Google has removed a data-scraping Chrome extension from its browser mart after security firms reported that the add-on was silently transferring information about more than a million users.
The Webpage Screenshot extension had been downloaded more than 1.2 million times, according to a cached version of its Chrome Web Store page.
The add-on was not the one with the same name that remains in the add-on store; that extension was created by the U.S.-based 64 Pixels.
Reports by a pair of security firms, including Sweden's Sentor and Danish vendor Heimdal Security, fingered the add-on in posts Tuesday and Wednesday, respectively. Researchers from each company found that the extension -- which as its name suggests captured screenshots of content displayed by Chrome -- sniffed out and then transmitted URLs and tab titles of pages browsed by the user, as well as the user's location.

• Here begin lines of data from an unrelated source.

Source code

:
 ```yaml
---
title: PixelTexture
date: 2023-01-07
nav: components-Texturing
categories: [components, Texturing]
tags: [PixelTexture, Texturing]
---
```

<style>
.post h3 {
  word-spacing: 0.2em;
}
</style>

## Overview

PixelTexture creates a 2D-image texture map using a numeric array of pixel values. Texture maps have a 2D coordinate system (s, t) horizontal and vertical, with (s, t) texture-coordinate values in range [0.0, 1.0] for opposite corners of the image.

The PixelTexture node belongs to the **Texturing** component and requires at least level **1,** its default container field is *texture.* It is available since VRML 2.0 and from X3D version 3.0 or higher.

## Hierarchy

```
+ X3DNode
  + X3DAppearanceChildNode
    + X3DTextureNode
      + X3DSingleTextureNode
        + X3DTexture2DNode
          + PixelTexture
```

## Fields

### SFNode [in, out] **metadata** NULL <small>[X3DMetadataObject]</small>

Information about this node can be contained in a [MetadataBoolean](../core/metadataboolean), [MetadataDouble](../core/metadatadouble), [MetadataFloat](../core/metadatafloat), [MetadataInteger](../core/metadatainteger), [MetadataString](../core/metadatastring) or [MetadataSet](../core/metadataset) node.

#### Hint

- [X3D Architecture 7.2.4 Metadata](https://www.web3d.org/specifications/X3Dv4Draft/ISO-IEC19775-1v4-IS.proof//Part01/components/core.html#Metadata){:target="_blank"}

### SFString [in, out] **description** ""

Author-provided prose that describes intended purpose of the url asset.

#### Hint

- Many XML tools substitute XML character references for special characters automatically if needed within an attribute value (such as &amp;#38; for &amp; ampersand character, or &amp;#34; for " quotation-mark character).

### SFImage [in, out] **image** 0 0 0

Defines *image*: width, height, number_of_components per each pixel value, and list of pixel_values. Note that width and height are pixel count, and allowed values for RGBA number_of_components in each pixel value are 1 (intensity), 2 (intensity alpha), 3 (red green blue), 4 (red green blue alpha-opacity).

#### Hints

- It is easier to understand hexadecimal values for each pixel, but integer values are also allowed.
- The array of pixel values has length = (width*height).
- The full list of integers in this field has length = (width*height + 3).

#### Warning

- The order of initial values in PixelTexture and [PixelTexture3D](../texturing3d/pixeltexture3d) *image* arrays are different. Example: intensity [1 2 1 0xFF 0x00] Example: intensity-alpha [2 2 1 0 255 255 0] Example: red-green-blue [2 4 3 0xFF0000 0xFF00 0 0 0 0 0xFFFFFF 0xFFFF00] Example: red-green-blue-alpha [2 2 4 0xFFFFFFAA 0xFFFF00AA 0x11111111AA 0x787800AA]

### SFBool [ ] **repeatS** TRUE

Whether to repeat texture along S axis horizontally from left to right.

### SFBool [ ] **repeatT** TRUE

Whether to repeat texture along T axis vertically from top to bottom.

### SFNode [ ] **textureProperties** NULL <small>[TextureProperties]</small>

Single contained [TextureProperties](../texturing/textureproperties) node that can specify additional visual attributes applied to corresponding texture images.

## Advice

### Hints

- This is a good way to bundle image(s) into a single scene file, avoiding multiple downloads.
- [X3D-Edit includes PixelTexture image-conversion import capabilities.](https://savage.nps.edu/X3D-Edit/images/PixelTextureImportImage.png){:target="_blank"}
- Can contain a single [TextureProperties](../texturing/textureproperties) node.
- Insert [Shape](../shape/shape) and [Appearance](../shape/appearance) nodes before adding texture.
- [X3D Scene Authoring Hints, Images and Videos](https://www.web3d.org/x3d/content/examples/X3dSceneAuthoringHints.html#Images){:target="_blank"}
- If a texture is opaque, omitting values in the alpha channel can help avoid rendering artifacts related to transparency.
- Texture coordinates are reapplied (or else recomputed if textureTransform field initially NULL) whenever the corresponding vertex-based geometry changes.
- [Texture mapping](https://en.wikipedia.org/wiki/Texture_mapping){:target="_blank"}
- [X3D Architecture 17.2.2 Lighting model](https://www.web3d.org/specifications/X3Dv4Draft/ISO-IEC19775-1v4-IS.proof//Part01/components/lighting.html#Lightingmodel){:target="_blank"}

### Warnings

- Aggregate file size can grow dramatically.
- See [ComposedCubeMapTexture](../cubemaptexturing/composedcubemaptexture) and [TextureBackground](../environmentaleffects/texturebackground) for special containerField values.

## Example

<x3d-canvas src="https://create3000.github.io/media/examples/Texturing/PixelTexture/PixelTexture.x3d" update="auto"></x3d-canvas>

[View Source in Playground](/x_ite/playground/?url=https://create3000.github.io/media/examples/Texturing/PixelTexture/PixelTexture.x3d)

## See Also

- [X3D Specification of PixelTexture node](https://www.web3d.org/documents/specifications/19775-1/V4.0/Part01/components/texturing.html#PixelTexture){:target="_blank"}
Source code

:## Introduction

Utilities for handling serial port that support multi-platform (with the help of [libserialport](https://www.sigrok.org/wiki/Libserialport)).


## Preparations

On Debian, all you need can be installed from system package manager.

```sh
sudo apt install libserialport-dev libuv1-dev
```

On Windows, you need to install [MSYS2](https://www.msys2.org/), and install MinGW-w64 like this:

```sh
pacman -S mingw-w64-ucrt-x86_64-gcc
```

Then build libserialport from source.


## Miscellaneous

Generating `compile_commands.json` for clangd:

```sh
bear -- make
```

The add-on also assigned a unique identifier to each user.
In an example, a Sentor researcher pointed out that if the user was accessing an online email account from Chrome, the data scraper lifted the subject of the message as well as the sender's email address. The information was then transferred to an IP address in the U.S.
Critically, the add-on did not include the data scraping code in its published-on-the-store form. Instead, Webpage Screenshot downloaded additional code from an Amazon cloud server a week after it was installed to activate the spying and scraping.
In its terms and conditions, Webpage Screenshot did acknowledge that it captured user data. Text in the Chrome Web Store description did the same: "Usage of the Webpage Screenshot extension requires granting it permission to capture anonymized click stream data."
People face that kind of trade-off daily, said Wim Remes, the manager of strategic services at security firm Rapid7.
"There is no such thing as free. In an online world where personal information has become our accepted currency, users have to make decisions on what the functionality they desire is worth," said Remes in an email. "App stores could enforce proper advertisement of what the apps gather, but I'm not convinced that we can have free apps without some form of compromise."
Sentor traced Webpage Screenshot's author using WHOIS and claimed that the developer was based in Israel. The add-on's website was empty as of early Thursday, and the developer declined to answer most of Computerworld's questions, including what was done with the data scraped from users.
"Private data never sent to any server," the developer of Webpage Screenshot replied in an email today. Sentor and Heimdal said different.
A cache of the webpagescreenshot.info website was still available on Google's search engine.
Google removed Webpage Screenshot from the Chrome Web Store on Tuesday.
Just last week Google announced it had disabled nearly 200 "deceptive Chrome extensions" that had been distributed to more than 14 million users via its add-on market, part of an effort to clean up its own ecosystem. At the time, Google claimed that it had adopted technology created by researchers at the University of California, Berkeley, "to catch these extensions [and] scan all new and updated extensions."